- Work instruction: Begin at the line containing "of command-line arguments." in the entries below and end at the line containing "command-line argument strings."; transcribe that range exactly and nothing outside it.

- Entries provided:
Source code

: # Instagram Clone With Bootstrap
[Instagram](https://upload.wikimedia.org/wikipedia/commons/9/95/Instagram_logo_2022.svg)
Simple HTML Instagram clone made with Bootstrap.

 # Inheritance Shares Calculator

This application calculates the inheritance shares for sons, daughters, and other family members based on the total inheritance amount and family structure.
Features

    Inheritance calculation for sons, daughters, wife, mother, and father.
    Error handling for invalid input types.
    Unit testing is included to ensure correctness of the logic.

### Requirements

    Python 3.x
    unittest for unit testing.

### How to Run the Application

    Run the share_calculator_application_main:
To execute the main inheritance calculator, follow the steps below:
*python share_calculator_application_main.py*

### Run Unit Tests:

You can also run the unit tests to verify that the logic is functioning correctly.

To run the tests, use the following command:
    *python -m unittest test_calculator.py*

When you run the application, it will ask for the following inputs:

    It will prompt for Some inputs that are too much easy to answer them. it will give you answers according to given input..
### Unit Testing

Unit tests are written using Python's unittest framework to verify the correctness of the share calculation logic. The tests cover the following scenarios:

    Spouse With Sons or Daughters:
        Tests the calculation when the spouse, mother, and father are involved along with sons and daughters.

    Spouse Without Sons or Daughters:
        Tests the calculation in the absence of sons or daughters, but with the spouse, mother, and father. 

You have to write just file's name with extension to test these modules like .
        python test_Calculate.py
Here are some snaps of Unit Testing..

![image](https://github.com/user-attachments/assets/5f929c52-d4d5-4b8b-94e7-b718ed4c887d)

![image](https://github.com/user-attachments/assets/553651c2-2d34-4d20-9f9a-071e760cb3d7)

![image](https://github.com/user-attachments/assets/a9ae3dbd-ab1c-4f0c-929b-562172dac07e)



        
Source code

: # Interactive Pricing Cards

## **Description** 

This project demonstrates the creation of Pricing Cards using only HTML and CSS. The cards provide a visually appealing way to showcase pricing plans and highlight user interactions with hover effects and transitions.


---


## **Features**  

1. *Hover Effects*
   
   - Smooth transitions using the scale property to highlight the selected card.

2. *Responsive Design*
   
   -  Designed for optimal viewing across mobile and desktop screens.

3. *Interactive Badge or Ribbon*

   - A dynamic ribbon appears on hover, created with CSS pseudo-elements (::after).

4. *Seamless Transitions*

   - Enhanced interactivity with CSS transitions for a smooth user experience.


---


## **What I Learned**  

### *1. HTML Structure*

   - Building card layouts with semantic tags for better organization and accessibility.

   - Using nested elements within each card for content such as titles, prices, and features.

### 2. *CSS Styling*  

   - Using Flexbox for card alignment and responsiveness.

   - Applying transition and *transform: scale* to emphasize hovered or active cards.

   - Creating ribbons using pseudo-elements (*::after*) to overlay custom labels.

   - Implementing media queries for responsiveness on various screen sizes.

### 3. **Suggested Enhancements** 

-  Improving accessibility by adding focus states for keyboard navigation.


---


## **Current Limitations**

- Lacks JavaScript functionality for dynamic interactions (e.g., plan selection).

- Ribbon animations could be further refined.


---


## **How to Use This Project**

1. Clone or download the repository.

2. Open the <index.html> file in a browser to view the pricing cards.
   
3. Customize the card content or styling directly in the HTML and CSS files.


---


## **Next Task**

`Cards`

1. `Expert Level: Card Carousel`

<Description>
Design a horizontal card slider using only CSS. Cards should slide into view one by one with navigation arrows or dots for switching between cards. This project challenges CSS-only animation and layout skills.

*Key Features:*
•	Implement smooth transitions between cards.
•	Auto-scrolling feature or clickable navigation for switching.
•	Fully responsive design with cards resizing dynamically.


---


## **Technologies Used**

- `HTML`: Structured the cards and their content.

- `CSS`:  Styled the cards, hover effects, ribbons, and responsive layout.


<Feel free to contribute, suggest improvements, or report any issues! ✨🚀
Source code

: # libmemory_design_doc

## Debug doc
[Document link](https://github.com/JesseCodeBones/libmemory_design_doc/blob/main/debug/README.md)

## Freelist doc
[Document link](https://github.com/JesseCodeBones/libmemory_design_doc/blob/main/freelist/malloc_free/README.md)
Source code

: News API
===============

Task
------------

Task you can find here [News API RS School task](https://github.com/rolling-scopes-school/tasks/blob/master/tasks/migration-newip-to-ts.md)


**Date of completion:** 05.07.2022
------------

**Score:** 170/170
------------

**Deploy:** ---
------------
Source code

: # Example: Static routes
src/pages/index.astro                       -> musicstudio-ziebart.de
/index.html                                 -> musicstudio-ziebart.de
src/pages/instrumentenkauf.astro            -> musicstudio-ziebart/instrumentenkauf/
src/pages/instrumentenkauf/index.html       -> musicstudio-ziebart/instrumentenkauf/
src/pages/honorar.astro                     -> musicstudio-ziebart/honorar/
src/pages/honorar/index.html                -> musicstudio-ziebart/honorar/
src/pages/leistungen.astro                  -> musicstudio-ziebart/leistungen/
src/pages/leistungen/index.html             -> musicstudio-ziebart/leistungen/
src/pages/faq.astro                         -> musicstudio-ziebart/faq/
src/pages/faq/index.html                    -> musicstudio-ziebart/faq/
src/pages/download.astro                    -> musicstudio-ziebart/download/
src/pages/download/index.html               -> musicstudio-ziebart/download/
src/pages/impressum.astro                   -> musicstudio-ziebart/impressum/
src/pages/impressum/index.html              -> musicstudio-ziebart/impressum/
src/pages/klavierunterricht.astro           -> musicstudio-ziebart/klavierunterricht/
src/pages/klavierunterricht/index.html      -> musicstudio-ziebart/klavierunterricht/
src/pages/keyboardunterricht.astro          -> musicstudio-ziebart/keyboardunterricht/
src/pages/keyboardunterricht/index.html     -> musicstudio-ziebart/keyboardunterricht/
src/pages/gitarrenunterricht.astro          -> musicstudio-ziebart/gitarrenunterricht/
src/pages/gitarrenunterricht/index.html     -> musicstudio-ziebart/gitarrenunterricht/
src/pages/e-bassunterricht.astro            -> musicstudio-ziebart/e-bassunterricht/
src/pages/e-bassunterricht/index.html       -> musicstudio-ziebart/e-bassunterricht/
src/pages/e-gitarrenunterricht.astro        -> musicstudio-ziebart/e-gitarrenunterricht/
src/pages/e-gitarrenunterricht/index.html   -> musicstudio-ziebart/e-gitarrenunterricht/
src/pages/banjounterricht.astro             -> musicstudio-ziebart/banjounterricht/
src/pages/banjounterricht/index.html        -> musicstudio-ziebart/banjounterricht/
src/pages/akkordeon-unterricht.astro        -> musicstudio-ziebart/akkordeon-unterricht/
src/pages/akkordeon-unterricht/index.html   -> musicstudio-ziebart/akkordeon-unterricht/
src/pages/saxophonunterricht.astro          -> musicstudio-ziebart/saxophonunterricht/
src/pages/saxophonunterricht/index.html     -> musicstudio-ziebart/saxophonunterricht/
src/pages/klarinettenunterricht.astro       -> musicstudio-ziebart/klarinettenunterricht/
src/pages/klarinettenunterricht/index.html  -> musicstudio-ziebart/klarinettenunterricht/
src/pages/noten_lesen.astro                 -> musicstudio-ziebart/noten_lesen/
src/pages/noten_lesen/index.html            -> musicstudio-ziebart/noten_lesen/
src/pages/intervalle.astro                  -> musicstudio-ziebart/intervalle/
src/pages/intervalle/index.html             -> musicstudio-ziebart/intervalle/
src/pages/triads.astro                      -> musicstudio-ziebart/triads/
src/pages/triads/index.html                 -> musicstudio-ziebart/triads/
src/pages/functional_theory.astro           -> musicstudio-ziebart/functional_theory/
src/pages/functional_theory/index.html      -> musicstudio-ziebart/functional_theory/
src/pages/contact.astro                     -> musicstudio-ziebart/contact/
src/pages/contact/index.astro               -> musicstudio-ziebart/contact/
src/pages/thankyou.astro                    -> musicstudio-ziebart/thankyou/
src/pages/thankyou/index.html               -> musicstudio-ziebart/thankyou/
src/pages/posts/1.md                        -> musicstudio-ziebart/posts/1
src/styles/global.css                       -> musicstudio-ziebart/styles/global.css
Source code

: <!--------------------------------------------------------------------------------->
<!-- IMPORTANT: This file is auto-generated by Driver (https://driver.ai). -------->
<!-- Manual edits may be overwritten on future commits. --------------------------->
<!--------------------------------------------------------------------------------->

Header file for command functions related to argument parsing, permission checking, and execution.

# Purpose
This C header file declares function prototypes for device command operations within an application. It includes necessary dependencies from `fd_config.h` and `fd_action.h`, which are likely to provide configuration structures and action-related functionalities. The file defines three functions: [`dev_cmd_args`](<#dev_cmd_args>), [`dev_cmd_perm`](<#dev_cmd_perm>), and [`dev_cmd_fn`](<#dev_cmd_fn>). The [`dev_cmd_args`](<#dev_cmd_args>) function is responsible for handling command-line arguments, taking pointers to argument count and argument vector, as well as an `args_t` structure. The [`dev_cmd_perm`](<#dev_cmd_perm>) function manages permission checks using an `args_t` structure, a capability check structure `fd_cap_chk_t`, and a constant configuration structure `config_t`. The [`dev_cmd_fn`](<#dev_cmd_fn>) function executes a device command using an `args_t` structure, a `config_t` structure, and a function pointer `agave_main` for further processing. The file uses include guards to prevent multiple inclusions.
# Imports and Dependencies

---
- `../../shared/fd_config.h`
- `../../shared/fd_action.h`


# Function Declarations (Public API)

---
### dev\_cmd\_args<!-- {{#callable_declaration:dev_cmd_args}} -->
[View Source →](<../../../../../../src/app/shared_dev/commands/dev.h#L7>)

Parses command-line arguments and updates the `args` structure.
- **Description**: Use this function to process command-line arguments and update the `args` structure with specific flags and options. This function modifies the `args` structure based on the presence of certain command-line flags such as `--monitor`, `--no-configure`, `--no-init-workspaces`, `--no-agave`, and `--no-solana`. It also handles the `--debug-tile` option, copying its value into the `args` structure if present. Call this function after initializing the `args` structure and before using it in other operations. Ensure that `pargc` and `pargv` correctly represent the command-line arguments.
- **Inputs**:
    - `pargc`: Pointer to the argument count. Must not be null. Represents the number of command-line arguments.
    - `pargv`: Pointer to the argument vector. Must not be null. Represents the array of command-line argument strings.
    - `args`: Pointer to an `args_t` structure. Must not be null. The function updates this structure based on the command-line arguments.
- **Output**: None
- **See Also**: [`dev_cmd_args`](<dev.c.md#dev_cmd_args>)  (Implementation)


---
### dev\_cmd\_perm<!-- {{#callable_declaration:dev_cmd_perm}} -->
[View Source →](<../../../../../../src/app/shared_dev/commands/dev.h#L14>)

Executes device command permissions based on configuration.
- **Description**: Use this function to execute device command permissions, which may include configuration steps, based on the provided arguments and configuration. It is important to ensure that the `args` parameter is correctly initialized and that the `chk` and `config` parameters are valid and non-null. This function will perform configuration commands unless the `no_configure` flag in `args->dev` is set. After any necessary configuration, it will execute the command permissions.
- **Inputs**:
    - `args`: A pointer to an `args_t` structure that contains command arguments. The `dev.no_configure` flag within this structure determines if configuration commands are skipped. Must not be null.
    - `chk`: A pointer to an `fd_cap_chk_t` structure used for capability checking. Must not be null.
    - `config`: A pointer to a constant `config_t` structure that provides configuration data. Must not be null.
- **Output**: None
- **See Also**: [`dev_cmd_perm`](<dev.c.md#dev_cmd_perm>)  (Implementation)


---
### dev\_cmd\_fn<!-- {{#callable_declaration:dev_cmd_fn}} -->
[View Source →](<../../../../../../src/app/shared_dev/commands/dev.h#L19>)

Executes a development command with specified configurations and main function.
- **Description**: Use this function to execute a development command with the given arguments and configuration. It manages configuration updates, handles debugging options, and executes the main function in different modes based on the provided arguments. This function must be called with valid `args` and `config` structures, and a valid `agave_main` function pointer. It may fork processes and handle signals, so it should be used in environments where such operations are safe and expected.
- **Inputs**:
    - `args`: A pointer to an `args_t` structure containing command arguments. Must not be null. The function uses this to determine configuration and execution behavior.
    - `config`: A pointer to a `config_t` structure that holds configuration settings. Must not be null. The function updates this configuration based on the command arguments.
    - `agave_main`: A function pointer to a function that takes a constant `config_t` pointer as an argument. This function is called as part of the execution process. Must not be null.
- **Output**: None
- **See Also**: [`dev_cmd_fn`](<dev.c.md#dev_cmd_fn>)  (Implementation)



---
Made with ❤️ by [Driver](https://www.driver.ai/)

- Task result:
    - `pargc`: Pointer to the argument count. Must not be null. Represents the number of command-line arguments.
    - `pargv`: Pointer to the argument vector. Must not be null. Represents the array of command-line argument strings.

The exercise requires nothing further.